High cytotoxic sensitivity of the oligodendrocyte precursor cells to HSP90 inhibitors in cell cultures

Oligodendrocyte precursor cells (OPCs) are able to proliferate, and most differentiate into post-mitotic oligodendrocytes that contribute to remyelination. We have previously studied the expression of heat shock protein90 (HSP90) in OPCs. The ansamycins, such as geldanamycin and 17-allylamino-17-demethoxygeldanamycin (17-AAG) act as specific HSP90 inhibitors, are potent anti-tumor agents and are currently undergoing clinical trials. This work investigated the effect of HSP90 inhibitors on cultured OPCs. Geldanamycin, 17-AAG and another chemically unrelated HSP90 inhibitor, radicicol, were extremely cytotoxic for OPCs. The IC50 values of geldanamycin, 17-AAG and radicicol for OPCs were 7.1, 10.7 and 137 nM, respectively, compared to 1000–2000 nM for preoligodendrocytes, astrocytes and neurons.
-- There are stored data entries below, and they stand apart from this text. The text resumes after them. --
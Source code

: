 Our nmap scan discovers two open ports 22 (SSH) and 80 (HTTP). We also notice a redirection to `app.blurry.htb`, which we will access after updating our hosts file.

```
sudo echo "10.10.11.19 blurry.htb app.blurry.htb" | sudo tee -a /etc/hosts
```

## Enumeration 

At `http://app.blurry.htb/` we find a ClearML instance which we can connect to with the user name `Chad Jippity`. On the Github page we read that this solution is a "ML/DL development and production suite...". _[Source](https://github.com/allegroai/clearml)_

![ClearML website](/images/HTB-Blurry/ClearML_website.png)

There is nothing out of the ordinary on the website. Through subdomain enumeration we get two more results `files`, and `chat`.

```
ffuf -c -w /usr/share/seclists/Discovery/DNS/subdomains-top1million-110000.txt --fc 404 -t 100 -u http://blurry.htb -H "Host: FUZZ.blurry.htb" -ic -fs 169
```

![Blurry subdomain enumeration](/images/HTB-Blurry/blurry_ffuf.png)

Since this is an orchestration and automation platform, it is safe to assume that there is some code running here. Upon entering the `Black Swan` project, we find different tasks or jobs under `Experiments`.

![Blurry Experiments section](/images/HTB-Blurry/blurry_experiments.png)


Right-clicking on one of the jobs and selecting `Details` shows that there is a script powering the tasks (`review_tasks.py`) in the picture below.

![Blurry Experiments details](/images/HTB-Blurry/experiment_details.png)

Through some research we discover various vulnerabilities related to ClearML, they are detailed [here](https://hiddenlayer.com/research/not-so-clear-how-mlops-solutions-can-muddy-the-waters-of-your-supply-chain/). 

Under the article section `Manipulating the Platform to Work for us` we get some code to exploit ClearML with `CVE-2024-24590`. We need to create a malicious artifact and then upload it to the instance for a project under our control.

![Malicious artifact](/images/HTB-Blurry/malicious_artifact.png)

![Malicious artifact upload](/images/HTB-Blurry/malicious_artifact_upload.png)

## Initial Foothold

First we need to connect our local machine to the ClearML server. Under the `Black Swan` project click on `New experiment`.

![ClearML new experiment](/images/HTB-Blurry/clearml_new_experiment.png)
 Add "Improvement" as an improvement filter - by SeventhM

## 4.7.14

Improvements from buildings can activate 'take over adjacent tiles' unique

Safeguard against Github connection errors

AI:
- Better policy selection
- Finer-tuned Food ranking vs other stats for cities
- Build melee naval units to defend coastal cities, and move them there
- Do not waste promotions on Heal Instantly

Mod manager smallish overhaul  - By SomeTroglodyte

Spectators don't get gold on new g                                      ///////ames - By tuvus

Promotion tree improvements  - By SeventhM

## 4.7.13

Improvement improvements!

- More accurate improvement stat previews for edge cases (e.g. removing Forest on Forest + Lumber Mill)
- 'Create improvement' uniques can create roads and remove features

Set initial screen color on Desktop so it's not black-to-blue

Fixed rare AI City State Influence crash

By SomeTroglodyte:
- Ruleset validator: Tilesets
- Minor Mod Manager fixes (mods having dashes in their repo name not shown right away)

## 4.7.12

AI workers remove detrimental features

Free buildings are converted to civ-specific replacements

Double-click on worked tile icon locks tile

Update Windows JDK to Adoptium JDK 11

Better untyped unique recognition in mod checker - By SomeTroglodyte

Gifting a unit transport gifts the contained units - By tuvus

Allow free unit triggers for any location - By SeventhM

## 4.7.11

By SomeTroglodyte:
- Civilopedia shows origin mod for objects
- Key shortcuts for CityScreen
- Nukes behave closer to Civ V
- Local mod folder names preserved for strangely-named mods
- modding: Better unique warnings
Adult OPCs were found to be susceptible to HSP90 inhibitors in a similar fashion to perinatal cells. OPC death induced by these HSP90 inhibitors led to a significant decrease in the oligodendrocyte population. The present results highlight that OPCs are uniquely sensitive to HSP90 inhibitors. Geldanamycin and 17-AAG, which penetrate the blood-brain barrier, are novel cancer chemotherapeutic agents and we noted that, in anti-cancer therapy with these drugs, the OPCs may be compromised.